“Every time the other party says ‘I want’ in a negotiation, you should hear the pleasant sound of a weight dropping on your side of the leverage scales.”

– G. Richard Shell, Bargaining for Advantage

Most entrepreneurs don’t understand the power of positive leverage. Here’s a typical situation:

After weeks of fund-raising, you find a brave investor who says “Yes, I want to invest.” He says he will give you an offer soon. You’re excited. A few days later he delivers a term sheet that you don’t like. The valuation is really low. Or the non-economic terms aren’t favorable. Your excitement turns to disappointment and frustration. This is the only offer you have so far. What do you do?

First, we hope you’ve been talking to several investors at the same time and creating a market for your shares. With an adroit touch, you can use this first offer to create the scarcity and social proof that drives other investors to say “yes”. At a minimum, you can use this offer to drive investors to make any decision at all — up or down.
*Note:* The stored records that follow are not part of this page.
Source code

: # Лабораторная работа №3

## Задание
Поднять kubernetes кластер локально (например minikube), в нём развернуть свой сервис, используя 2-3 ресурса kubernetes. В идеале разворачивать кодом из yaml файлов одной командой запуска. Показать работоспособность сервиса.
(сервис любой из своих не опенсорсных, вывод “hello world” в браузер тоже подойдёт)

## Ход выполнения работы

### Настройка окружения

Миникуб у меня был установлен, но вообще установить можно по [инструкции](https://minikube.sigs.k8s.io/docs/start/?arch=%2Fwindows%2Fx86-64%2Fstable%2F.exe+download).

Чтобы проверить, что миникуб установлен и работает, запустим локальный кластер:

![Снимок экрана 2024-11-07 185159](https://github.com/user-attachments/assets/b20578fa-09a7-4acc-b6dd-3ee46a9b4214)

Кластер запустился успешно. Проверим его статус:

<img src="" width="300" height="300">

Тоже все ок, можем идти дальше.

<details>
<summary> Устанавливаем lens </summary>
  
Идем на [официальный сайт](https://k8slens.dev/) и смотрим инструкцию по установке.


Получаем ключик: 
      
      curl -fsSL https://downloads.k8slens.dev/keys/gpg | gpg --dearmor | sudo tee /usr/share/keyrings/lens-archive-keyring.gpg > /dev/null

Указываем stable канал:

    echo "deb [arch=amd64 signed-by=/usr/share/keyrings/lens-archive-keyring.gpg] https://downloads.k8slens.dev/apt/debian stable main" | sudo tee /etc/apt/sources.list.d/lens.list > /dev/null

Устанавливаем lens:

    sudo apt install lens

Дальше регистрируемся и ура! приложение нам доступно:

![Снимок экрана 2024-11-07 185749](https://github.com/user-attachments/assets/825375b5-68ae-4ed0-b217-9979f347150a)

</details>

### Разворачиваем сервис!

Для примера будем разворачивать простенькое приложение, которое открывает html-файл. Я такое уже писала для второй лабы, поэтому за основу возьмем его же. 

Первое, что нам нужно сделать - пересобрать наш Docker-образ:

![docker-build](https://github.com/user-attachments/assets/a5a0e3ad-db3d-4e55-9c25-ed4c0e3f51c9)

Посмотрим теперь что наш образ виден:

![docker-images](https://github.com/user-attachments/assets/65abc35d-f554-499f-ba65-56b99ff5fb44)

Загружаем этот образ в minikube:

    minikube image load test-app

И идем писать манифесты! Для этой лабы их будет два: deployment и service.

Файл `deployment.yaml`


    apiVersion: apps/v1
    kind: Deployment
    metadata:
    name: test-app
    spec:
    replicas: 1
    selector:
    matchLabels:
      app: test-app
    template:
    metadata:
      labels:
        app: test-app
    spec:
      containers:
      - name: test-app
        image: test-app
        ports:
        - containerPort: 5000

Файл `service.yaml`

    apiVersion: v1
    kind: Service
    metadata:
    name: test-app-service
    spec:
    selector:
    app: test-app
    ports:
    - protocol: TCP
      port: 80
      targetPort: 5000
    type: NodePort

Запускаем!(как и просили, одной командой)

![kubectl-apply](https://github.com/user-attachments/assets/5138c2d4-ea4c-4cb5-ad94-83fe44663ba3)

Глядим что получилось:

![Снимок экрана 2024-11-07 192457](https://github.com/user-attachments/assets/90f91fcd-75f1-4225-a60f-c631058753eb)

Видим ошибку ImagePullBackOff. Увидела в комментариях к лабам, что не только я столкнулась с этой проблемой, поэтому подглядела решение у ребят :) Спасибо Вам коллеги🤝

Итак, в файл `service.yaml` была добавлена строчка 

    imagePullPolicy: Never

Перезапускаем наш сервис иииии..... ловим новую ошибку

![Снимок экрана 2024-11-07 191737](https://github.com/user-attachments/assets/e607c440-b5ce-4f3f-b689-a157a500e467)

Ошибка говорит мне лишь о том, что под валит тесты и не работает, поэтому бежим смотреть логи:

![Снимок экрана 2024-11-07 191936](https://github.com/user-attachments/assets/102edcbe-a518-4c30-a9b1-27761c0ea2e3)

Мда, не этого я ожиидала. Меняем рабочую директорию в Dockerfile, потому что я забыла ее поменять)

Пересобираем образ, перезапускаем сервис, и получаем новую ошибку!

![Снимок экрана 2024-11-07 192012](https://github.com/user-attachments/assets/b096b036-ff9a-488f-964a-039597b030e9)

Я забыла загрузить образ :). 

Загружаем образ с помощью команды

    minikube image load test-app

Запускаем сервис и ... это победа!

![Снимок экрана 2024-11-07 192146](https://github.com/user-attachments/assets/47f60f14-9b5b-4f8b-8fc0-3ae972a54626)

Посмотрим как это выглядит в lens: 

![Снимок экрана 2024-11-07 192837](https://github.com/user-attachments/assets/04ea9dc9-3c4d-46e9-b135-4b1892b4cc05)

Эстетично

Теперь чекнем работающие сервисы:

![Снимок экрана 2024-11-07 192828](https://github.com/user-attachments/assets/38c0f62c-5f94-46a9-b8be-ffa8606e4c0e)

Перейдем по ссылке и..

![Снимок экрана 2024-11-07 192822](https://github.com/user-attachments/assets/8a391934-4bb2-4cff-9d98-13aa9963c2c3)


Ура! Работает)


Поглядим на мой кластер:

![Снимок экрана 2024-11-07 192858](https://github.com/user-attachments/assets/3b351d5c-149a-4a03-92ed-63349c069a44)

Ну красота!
And keep improving your alternatives until you’ve a signed term sheet.

But let’s assume you don’t have any other offers and you have to negotiate with this investor. Or that this investor is your first choice — whether or not you have alternatives.

Positive leverage

This type of negotiation is similar to a hostage negotiation because you can’t walk away from your opponent. You can’t say, “Yeah, it’s okay, go ahead and kill the hostages, we’re not interested in your demands.”

When you have to negotiate without good alternatives, the tools of positive, negative, and normative leverage are essential. Positive leverage is your ability to provide things that your opponent wants. You have positive leverage when your opponent says, “I want to buy your car”, “I want you to release my friends from jail” or “I want to buy your shares”.

As soon as your opponent says he wants something from you, you have some positive leverage. You control what they want. You can grant them access or deny it. That’s why experienced opponents delay making offers — they don’t want to give you leverage.

In practice

How does positive leverage work in practice?

First, positive leverage should improve your psychology during the negotiation. You’ve gone from a situation where you want something from the investor to a situation where you both want something from each other. Your psychology is critical in a negotiation because “leverage often flows to the party that exerts the greatest control over and appears most comfortable with the present situation.”

Second, you can now identify other things that your opponent wants and deliver them. Maybe you’re working with a partner who is trying to get his first deal done at the firm. Help him succeed and help yourself in the process. Maybe you’re working with a firm who is excited about stealing a deal from a top-tier firm. Help them succeed. Maybe you’re working with a firm who wants to co-invest with a top-tier firm so they can show off to their LPs. Help them succeed.

Third, even before investors makes an offer, you gain a little bit of leverage every time they ask for something. Don’t try to use it after the first meeting. But if you’ve been talking to them for three weeks and they’re getting deeper and deeper into diligence, you should recognize and use your leverage. At a minimum, you should ask for information about their process and thinking at every step of the way.

The prime time to negotiate is when your opponent says, “I want.”

“If they’re talking to you, you have leverage.”

– Christopher Voss, FBI Negotiator

Topics Negotiation

11 comments · Show

  • Scott Edward Walker

    Solid post, Nivi. As a corporate lawyer for 17+ years, I can attest to the hard truth that it takes many years to develop strong negotiating skills. That’s why entrepreneurs (particularly first-time entrepreneurs) are at such a disadvantage negotiating with investors. Think about: an investor in the VC business for 15 years has likely negotiated 50-100 deals. How many deals has the first-time entrepreneur negotiated?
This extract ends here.